Les capsules de Guy Bertrand
- Dépendant de ce qui va arriver, les supporters vont rester ou partir.
Les locutions « dépendant de » et « dépendamment de » sont des calques de l'anglais. Dans la plupart des contextes, on peut remplacer l’anglicisme par SELON, SUIVANT ou EN FONCTION DE. Dans l’exemple ci-dessus, puisqu’il était question d’un match de soccer, on aurait pu dire : SELON L’ISSUE DU MATCH, les supporters vont rester ou partir.

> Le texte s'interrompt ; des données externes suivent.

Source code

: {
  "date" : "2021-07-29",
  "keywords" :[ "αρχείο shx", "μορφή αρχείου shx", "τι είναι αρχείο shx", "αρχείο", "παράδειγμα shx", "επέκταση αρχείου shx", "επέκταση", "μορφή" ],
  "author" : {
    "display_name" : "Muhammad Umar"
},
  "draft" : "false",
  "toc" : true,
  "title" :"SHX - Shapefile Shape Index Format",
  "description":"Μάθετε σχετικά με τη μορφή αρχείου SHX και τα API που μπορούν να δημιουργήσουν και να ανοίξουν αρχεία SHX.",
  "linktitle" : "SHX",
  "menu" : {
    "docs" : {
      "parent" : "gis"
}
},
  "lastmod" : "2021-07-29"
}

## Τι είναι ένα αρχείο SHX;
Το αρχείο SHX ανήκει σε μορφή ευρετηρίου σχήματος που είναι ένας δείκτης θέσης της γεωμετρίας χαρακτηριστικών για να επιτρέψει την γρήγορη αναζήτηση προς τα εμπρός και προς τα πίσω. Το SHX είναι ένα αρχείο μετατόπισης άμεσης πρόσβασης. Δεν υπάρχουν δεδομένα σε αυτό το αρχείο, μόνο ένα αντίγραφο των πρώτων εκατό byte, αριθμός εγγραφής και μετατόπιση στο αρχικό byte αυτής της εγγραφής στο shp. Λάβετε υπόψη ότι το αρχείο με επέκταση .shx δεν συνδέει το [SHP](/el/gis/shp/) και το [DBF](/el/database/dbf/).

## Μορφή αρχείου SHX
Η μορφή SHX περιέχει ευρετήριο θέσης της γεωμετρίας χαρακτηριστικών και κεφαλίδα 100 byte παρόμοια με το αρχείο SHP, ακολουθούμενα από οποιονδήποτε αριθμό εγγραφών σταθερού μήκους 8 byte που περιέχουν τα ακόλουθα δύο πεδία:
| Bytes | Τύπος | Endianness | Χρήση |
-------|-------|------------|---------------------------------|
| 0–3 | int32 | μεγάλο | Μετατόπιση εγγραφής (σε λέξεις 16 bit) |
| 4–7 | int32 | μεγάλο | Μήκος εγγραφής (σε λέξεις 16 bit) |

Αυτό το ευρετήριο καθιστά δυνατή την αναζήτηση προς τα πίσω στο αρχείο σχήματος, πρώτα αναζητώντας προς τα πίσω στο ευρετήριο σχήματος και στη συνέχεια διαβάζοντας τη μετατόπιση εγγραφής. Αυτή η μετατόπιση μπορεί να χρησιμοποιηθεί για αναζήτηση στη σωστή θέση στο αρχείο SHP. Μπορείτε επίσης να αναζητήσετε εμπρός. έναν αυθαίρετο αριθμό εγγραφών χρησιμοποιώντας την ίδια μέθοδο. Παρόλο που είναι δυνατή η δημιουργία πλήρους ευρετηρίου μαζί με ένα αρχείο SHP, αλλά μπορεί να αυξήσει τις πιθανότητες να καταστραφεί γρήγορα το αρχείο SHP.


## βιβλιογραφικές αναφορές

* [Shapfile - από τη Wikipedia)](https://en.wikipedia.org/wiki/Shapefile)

- Il était en dedans depuis plus de six mois.
Les expressions « être en dedans » et « faire du temps » sont des anglicismes qui appartiennent au jargon des criminels. Il aurait été plus correct de dire : il était EMPRISONNÉ, DÉTENU ou EN PRISON depuis plus de six mois.
- J’étais dû pour y retourner.
La locution être dû pour est un calque de l’anglais. En français correct, on dira, selon l’intention : être mûr pour, être prêt pour, avoir droit à, avoir besoin de, etc. Dans l’exemple ci-dessus, toutefois, il aurait fallu dire : IL ÉTAIT TEMPS POUR MOI D’Y RETOURNER.